An Outstretched Hand
This week many Americans will be celebrating Thanksgiving and much of the world will transition into the holiday season.
As we move into this time, I am filled with gratitude that more than 10 million people have viewed my TED Talk. Thank you for being part of this revolution of the heart—a revolution that recognizes that human skills aren’t “soft,” they’re essential. They shape our relationships, wellbeing, organizations, communities—everything that matters.
While the holidays can be a joyous time, it can also be one of conflict or challenge. When I was preparing for my TED Talk, I had an experience with a dear friend that profoundly altered both the way I come to speaking events and the way I think about connecting and gathering.
I used to get so nervous before speaking events that I would be physically ill before giving a talk to a room of even ten people. I would often feel so out of my depth, like an imposter, asking myself things like, “What right do I have to do this?”

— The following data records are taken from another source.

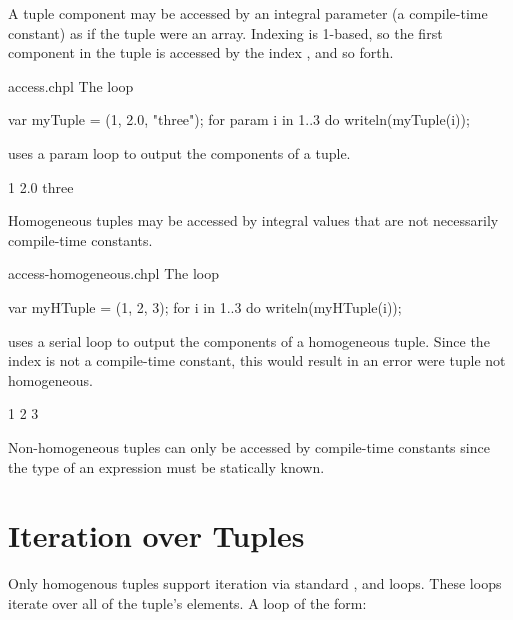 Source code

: A tuple component may be accessed by an integral parameter (a compile-time
constant) as if the tuple were an array.  Indexing is 1-based, so the
first component in the tuple is accessed by the index , and so
forth.

\begin{chapelexample}{access.chpl}
The loop
\begin{chapel}
var myTuple = (1, 2.0, "three");
for param i in 1..3 do
  writeln(myTuple(i));
\end{chapel}
uses a param loop to output the components of a tuple.
\begin{chapelpost}
\end{chapelpost}
\begin{chapeloutput}
1
2.0
three
\end{chapeloutput}
\end{chapelexample}

Homogeneous tuples may be accessed by integral values that are not
necessarily compile-time constants.

\begin{chapelexample}{access-homogeneous.chpl}
The loop
\begin{chapel}
var myHTuple = (1, 2, 3);
for i in 1..3 do
  writeln(myHTuple(i));
\end{chapel}
uses a serial loop to output the components of a homogeneous tuple.
Since the index is not a compile-time constant, this would result in
an error were tuple not homogeneous.
\begin{chapelpost}
\end{chapelpost}
\begin{chapeloutput}
1
2
3
\end{chapeloutput}
\end{chapelexample}

\begin{rationale}
Non-homogeneous tuples can only be accessed by compile-time constants
since the type of an expression must be statically known.
\end{rationale}

\section{Iteration over Tuples}
\label{Iteration_over_Tuples}

Only homogenous tuples support iteration via
standard ,  and  loops.  These loops
iterate over all of the tuple's elements.  A loop of the form:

You can imagine how grateful I was to have my oldest friend (whom I’ve known since I was three years old) guide me before I gave my TED talk. She is an award-winning director and playwright who has supported me in many ways, but one of the most impactful is a mindfulness exercise she recorded for me to listen to on my way from my hotel to the TED stage.
In this recording, she suggested that as I walked onto the stage, I should find a seat in the audience and imagine my daughter, Sophie, sitting there. Then I should find another seat and imagine the same for my son, Noah. She reminded me that this moment wasn’t about me talking “to” people from the TED stage. Instead, it was about offering a message to support a world that Sophie and Noah could grow up in—a world in which they would feel honored and seen.
She shared that when we’re on stage, we often think of ourselves as separate and distant from the audience, when in reality, the stage, even in its very shape, is like an outstretched hand—an offering to those listening.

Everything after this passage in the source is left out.